Probabilistic Semantically Reliable Multicast

J. Pereira, L. Rodrigues, R. Oliveira, A.-M. Kermarrec

An extended abstract of this report was published as a short paper in the Proceedings of the IEEE International Symposium on Network Computing and Applications, October, 8-10, 2001 Royal Sonesta Hotel Cambridge, MA, USA.

Abstract

Traditional broadcast protocols fail to scale to large settings. Several recent attempts have proven efficient to ensure reliable information dissemination in groups composed of a large number of participants. This paper proposes a reliable multicast protocol that integrates two complementary approaches to deal with the large-scale dimension in group communication protocols: gossip-based probabilistic and semantic-based protocols.

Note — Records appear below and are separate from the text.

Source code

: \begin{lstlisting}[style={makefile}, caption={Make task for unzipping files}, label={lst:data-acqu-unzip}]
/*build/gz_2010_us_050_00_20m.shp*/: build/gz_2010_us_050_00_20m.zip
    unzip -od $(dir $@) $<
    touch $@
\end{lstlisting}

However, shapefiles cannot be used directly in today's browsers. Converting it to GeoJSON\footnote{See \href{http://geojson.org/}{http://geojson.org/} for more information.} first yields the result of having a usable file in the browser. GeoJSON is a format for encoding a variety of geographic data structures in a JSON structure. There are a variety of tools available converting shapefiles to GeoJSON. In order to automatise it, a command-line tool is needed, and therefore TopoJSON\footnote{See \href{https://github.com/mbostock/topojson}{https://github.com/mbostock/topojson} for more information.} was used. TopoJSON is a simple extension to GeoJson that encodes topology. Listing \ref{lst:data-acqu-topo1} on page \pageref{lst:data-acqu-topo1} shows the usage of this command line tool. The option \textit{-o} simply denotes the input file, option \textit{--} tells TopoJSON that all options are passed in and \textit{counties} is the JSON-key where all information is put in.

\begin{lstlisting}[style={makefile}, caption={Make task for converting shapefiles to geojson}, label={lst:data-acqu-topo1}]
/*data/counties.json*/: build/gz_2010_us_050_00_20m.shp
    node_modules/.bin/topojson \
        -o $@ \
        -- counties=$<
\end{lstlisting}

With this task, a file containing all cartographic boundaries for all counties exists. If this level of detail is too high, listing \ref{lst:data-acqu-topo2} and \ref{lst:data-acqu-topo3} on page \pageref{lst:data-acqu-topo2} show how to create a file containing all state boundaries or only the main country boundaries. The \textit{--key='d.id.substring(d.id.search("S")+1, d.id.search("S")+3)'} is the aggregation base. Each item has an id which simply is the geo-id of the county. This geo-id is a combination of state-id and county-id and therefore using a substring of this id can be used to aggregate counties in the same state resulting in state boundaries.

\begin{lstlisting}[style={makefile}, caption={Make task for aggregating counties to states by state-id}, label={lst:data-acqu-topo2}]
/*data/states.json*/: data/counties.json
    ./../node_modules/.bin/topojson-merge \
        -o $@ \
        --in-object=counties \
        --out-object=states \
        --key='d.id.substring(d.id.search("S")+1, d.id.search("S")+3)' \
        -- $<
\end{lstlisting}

Although it seems intuitive that the combination of probabilistic and semantic reliable protocols should provide good results, we show that a naive composition of both protocols offers disapointing results. We then propose a specialized probabilistic semantically reliable layer, evaluate different implementation policies and study the impact of relevant system parameters in the performance of the protocol.

Our approach allows us to identify which protocol configuration provides the best results, combining the advantages of both models in a single primitive that: i) is scalable to large number of participants and highly resilient to network and process failures and; (ii) delivers a high quality data flow even when the load exceeds the available bandwidth.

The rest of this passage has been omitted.